Heroes of the Faith: Lucretia Coffin Mott

(1793-1880)

Though she stood barely 5 feet tall and never weighed more than 100 pounds, Lucretia Coffin Mott was and remains today a giant in the fight for equality—a founder of the women’s rights movement and one of America’s leading abolitionists.

Lucretia was the daughter of a Quaker whaling captain and spent her early years on Nantucket Island. The family moved to Boston in 1803 when her father decided to exchange the hazards of the sea for a merchant’s life.

Lucretia showed early signs of a quick mind, and when she turned 13 her parents decided she should attend a Quaker boarding school in New York. After completing her course work, 16-year-old Lucretia was asked to stay on as a teaching assistant and in that capacity came to know fellow teacher James Mott. As they spent long hours talking, she found him sympathetic to some of her early “radicalism.” The two were married in 1811 and moved to Philadelphia, where her family had relocated two years earlier, and James Mott joined his father-in-law in business. Lucretia gave birth to a daughter in 1812, and a son came along two years later.

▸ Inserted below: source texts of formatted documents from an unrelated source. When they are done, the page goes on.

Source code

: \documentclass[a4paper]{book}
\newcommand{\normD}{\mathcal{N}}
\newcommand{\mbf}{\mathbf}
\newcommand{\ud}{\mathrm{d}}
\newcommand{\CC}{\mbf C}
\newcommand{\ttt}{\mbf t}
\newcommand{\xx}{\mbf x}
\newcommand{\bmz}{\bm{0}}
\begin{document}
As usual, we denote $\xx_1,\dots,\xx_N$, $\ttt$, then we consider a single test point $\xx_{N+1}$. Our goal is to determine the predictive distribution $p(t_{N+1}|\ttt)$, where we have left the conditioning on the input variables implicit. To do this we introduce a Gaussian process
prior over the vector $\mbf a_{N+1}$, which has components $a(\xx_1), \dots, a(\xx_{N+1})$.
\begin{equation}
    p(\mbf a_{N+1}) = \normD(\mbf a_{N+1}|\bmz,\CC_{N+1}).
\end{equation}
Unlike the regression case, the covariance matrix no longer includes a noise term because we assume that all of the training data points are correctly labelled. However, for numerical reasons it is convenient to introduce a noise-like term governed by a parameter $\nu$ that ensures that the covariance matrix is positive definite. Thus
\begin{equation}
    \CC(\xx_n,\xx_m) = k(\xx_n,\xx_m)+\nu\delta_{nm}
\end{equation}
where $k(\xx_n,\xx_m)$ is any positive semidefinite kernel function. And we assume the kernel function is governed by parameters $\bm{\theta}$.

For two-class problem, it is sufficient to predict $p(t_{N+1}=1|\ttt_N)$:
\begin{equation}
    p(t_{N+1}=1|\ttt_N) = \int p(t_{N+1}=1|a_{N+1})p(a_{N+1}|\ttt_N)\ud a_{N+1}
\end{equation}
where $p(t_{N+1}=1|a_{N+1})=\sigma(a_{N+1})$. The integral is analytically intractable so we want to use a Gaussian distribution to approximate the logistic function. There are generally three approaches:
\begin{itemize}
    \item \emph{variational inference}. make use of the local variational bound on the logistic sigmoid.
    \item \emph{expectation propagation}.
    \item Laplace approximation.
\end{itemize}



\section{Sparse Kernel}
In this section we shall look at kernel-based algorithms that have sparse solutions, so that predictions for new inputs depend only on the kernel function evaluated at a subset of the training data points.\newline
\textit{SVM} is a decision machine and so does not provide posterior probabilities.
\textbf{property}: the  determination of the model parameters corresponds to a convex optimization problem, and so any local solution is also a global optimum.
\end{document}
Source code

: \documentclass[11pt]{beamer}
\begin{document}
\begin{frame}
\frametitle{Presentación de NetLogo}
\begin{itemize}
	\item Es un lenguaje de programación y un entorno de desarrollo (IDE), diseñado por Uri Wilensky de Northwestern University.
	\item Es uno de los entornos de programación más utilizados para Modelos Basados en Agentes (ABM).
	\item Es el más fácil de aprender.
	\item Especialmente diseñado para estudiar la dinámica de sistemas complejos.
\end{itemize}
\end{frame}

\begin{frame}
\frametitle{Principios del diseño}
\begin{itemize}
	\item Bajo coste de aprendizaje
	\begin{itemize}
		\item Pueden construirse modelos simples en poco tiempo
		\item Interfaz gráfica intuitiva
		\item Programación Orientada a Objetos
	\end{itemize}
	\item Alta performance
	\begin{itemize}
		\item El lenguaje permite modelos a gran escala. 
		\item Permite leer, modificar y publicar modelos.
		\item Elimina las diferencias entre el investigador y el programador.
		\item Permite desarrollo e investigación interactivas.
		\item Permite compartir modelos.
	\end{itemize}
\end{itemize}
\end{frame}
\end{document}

After her father’s untimely death in 1815, both the Coffin and Mott families were left with heavy debts. James Mott decided to become a cotton merchant, a business he had learned from his uncle, but this did not sit well with Lucretia. As a girl she had read accounts of the slave trade, and she urged her husband to cease dealing in anything created with slave labor. Mott, who himself had abolitionist leanings, took little convincing and began to deal exclusively in wool.

In 1817 the Motts’ young son succumbed to typhoid fever. Lucretia’s grief led to a period of deep spiritual introspection, and she emerged with renewed devotion to her faith and to social issues. She began speaking frequently and eloquently in meeting, often exhorting others to join her and her husband in boycotting slave-created goods. In 1821 she was formally recognized as a Quaker minister and in this role became acquainted with many prominent abolitionists.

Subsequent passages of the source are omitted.